* **EXERCISE DIRECTIONS**:
Give all of the data again exactly as written, omitting every image.

-- EXCERPTED RECORDS follows --

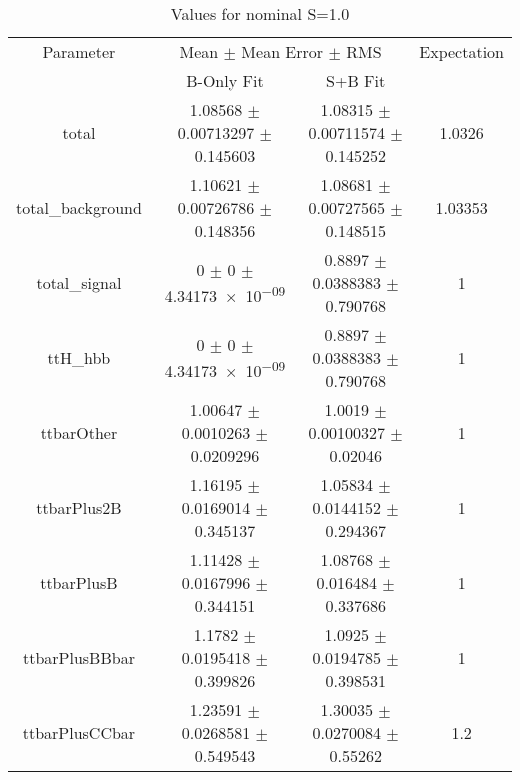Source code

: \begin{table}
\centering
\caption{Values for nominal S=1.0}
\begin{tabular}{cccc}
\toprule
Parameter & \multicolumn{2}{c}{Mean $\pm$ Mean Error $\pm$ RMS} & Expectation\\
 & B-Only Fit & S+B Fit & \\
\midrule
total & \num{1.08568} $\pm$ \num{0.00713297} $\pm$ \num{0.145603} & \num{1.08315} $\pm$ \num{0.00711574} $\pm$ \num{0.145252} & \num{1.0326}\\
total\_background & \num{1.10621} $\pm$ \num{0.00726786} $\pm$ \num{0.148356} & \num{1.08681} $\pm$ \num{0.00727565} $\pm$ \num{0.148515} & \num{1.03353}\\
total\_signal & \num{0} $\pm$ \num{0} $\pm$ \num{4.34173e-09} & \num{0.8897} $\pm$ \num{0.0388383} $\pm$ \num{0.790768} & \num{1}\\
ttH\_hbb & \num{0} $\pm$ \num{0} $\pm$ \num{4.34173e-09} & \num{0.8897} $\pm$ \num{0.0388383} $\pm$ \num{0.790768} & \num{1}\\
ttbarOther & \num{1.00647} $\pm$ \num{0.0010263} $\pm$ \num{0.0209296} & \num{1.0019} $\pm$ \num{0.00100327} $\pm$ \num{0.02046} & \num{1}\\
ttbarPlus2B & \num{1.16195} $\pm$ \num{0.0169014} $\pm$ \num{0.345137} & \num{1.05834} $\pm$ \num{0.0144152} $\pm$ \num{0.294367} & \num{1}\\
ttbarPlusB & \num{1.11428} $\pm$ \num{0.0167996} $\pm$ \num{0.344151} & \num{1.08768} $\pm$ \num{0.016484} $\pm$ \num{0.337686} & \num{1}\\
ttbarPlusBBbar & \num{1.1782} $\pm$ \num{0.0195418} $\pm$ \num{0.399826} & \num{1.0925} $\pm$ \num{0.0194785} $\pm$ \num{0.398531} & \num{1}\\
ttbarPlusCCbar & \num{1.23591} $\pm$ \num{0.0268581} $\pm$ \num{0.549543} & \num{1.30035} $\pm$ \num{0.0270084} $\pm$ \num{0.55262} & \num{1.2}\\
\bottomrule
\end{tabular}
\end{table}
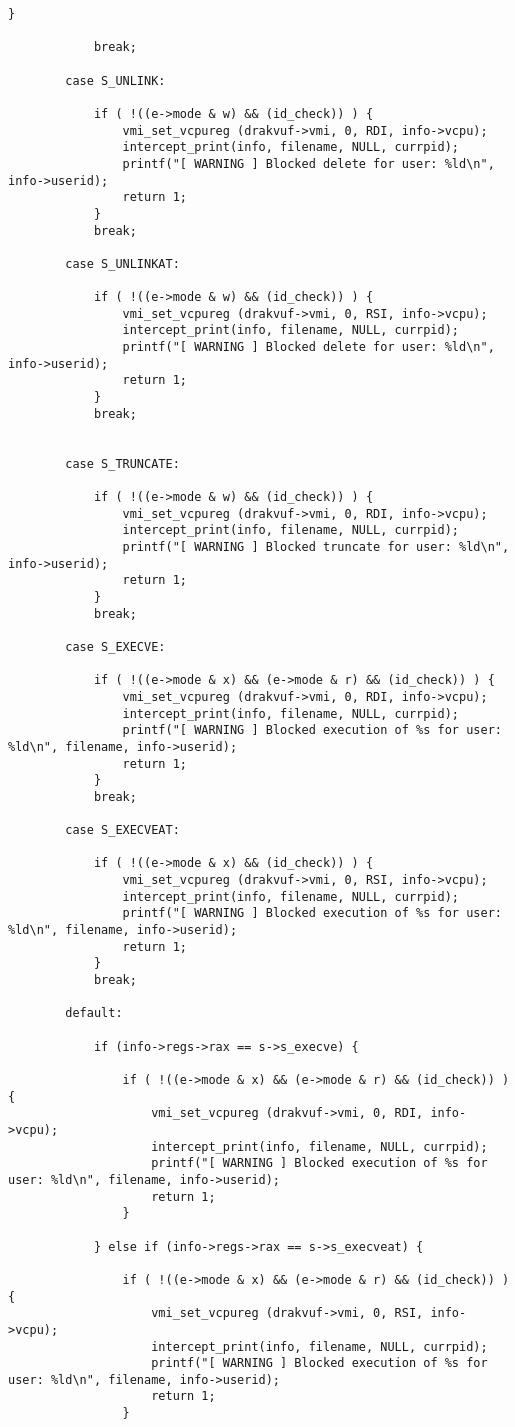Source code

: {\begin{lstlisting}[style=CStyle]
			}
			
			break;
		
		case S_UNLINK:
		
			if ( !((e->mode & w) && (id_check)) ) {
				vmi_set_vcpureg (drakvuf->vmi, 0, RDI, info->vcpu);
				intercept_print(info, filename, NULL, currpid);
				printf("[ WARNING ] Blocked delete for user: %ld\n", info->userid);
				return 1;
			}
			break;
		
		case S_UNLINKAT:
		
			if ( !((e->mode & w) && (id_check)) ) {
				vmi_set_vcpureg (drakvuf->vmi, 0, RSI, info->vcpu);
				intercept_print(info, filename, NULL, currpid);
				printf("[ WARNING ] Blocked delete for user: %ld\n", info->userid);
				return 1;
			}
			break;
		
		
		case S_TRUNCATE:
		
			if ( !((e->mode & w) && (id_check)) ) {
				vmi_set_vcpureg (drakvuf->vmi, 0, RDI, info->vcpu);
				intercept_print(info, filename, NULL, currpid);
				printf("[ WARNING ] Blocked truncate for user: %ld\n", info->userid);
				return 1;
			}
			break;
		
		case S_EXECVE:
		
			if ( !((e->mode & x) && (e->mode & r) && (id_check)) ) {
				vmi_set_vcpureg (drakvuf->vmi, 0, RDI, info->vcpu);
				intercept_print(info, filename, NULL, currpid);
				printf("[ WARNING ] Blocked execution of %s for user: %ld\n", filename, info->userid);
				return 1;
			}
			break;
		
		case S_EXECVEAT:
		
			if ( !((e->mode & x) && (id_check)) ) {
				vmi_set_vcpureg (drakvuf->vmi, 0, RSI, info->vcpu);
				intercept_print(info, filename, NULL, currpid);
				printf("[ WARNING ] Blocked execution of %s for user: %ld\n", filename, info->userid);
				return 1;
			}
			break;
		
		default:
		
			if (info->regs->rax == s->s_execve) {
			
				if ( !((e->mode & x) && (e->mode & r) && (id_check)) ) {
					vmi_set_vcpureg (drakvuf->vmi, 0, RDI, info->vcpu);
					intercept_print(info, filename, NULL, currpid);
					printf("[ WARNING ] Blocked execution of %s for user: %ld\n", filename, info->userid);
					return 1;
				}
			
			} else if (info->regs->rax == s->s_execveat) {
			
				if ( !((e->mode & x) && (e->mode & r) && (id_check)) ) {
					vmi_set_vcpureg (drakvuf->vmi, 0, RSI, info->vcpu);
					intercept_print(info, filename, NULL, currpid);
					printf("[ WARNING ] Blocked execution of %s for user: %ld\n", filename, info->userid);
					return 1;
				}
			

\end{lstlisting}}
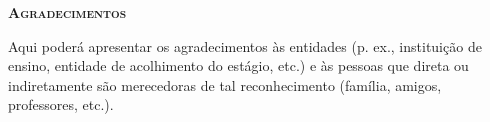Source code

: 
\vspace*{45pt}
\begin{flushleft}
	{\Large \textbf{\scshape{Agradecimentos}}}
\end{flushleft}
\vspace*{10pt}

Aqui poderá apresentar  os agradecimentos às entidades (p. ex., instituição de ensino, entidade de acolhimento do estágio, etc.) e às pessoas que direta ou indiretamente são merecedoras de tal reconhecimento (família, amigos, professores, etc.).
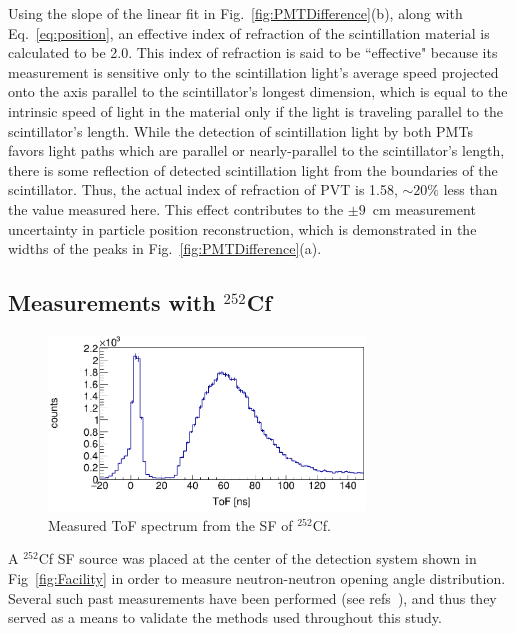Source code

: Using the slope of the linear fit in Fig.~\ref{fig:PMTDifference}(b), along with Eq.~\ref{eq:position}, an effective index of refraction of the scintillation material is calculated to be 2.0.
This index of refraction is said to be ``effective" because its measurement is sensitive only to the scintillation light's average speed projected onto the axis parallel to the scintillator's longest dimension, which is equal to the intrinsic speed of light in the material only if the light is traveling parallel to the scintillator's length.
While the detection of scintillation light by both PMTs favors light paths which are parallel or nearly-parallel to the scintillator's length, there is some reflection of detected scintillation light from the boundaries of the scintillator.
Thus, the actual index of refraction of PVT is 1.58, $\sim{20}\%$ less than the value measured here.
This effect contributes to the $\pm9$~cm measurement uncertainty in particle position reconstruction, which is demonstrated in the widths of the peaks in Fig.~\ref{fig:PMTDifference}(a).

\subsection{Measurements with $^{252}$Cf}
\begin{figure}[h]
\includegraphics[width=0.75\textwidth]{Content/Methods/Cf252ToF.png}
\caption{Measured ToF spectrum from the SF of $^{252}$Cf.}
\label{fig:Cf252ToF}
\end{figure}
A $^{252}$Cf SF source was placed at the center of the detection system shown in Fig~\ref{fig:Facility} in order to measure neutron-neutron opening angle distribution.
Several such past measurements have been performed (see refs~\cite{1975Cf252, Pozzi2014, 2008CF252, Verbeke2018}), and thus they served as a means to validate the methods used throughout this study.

-- EXCERPTED RECORDS concluded --

* **ANSWER BELOW**:
Source code

: \begin{table}
\centering
\caption{Values for nominal S=1.0}
\begin{tabular}{cccc}
\toprule
Parameter & \multicolumn{2}{c}{Mean $\pm$ Mean Error $\pm$ RMS} & Expectation\\
 & B-Only Fit & S+B Fit & \\
\midrule
total & \num{1.08568} $\pm$ \num{0.00713297} $\pm$ \num{0.145603} & \num{1.08315} $\pm$ \num{0.00711574} $\pm$ \num{0.145252} & \num{1.0326}\\
total\_background & \num{1.10621} $\pm$ \num{0.00726786} $\pm$ \num{0.148356} & \num{1.08681} $\pm$ \num{0.00727565} $\pm$ \num{0.148515} & \num{1.03353}\\
total\_signal & \num{0} $\pm$ \num{0} $\pm$ \num{4.34173e-09} & \num{0.8897} $\pm$ \num{0.0388383} $\pm$ \num{0.790768} & \num{1}\\
ttH\_hbb & \num{0} $\pm$ \num{0} $\pm$ \num{4.34173e-09} & \num{0.8897} $\pm$ \num{0.0388383} $\pm$ \num{0.790768} & \num{1}\\
ttbarOther & \num{1.00647} $\pm$ \num{0.0010263} $\pm$ \num{0.0209296} & \num{1.0019} $\pm$ \num{0.00100327} $\pm$ \num{0.02046} & \num{1}\\
ttbarPlus2B & \num{1.16195} $\pm$ \num{0.0169014} $\pm$ \num{0.345137} & \num{1.05834} $\pm$ \num{0.0144152} $\pm$ \num{0.294367} & \num{1}\\
ttbarPlusB & \num{1.11428} $\pm$ \num{0.0167996} $\pm$ \num{0.344151} & \num{1.08768} $\pm$ \num{0.016484} $\pm$ \num{0.337686} & \num{1}\\
ttbarPlusBBbar & \num{1.1782} $\pm$ \num{0.0195418} $\pm$ \num{0.399826} & \num{1.0925} $\pm$ \num{0.0194785} $\pm$ \num{0.398531} & \num{1}\\
ttbarPlusCCbar & \num{1.23591} $\pm$ \num{0.0268581} $\pm$ \num{0.549543} & \num{1.30035} $\pm$ \num{0.0270084} $\pm$ \num{0.55262} & \num{1.2}\\
\bottomrule
\end{tabular}
\end{table}
Source code

: {\begin{lstlisting}[style=CStyle]
			}
			
			break;
		
		case S_UNLINK:
		
			if ( !((e->mode & w) && (id_check)) ) {
				vmi_set_vcpureg (drakvuf->vmi, 0, RDI, info->vcpu);
				intercept_print(info, filename, NULL, currpid);
				printf("[ WARNING ] Blocked delete for user: %ld\n", info->userid);
				return 1;
			}
			break;
		
		case S_UNLINKAT:
		
			if ( !((e->mode & w) && (id_check)) ) {
				vmi_set_vcpureg (drakvuf->vmi, 0, RSI, info->vcpu);
				intercept_print(info, filename, NULL, currpid);
				printf("[ WARNING ] Blocked delete for user: %ld\n", info->userid);
				return 1;
			}
			break;
		
		
		case S_TRUNCATE:
		
			if ( !((e->mode & w) && (id_check)) ) {
				vmi_set_vcpureg (drakvuf->vmi, 0, RDI, info->vcpu);
				intercept_print(info, filename, NULL, currpid);
				printf("[ WARNING ] Blocked truncate for user: %ld\n", info->userid);
				return 1;
			}
			break;
		
		case S_EXECVE:
		
			if ( !((e->mode & x) && (e->mode & r) && (id_check)) ) {
				vmi_set_vcpureg (drakvuf->vmi, 0, RDI, info->vcpu);
				intercept_print(info, filename, NULL, currpid);
				printf("[ WARNING ] Blocked execution of %s for user: %ld\n", filename, info->userid);
				return 1;
			}
			break;
		
		case S_EXECVEAT:
		
			if ( !((e->mode & x) && (id_check)) ) {
				vmi_set_vcpureg (drakvuf->vmi, 0, RSI, info->vcpu);
				intercept_print(info, filename, NULL, currpid);
				printf("[ WARNING ] Blocked execution of %s for user: %ld\n", filename, info->userid);
				return 1;
			}
			break;
		
		default:
		
			if (info->regs->rax == s->s_execve) {
			
				if ( !((e->mode & x) && (e->mode & r) && (id_check)) ) {
					vmi_set_vcpureg (drakvuf->vmi, 0, RDI, info->vcpu);
					intercept_print(info, filename, NULL, currpid);
					printf("[ WARNING ] Blocked execution of %s for user: %ld\n", filename, info->userid);
					return 1;
				}
			
			} else if (info->regs->rax == s->s_execveat) {
			
				if ( !((e->mode & x) && (e->mode & r) && (id_check)) ) {
					vmi_set_vcpureg (drakvuf->vmi, 0, RSI, info->vcpu);
					intercept_print(info, filename, NULL, currpid);
					printf("[ WARNING ] Blocked execution of %s for user: %ld\n", filename, info->userid);
					return 1;
				}
			

\end{lstlisting}}
Source code

: 
\vspace*{45pt}
\begin{flushleft}
	{\Large \textbf{\scshape{Agradecimentos}}}
\end{flushleft}
\vspace*{10pt}

Aqui poderá apresentar  os agradecimentos às entidades (p. ex., instituição de ensino, entidade de acolhimento do estágio, etc.) e às pessoas que direta ou indiretamente são merecedoras de tal reconhecimento (família, amigos, professores, etc.).
Source code

: Using the slope of the linear fit in Fig.~\ref{fig:PMTDifference}(b), along with Eq.~\ref{eq:position}, an effective index of refraction of the scintillation material is calculated to be 2.0.
This index of refraction is said to be ``effective" because its measurement is sensitive only to the scintillation light's average speed projected onto the axis parallel to the scintillator's longest dimension, which is equal to the intrinsic speed of light in the material only if the light is traveling parallel to the scintillator's length.
While the detection of scintillation light by both PMTs favors light paths which are parallel or nearly-parallel to the scintillator's length, there is some reflection of detected scintillation light from the boundaries of the scintillator.
Thus, the actual index of refraction of PVT is 1.58, $\sim{20}\%$ less than the value measured here.
This effect contributes to the $\pm9$~cm measurement uncertainty in particle position reconstruction, which is demonstrated in the widths of the peaks in Fig.~\ref{fig:PMTDifference}(a).

\subsection{Measurements with $^{252}$Cf}
\begin{figure}[h]
\includegraphics[width=0.75\textwidth]{Content/Methods/Cf252ToF.png}
\caption{Measured ToF spectrum from the SF of $^{252}$Cf.}
\label{fig:Cf252ToF}
\end{figure}
A $^{252}$Cf SF source was placed at the center of the detection system shown in Fig~\ref{fig:Facility} in order to measure neutron-neutron opening angle distribution.
Several such past measurements have been performed (see refs~\cite{1975Cf252, Pozzi2014, 2008CF252, Verbeke2018}), and thus they served as a means to validate the methods used throughout this study.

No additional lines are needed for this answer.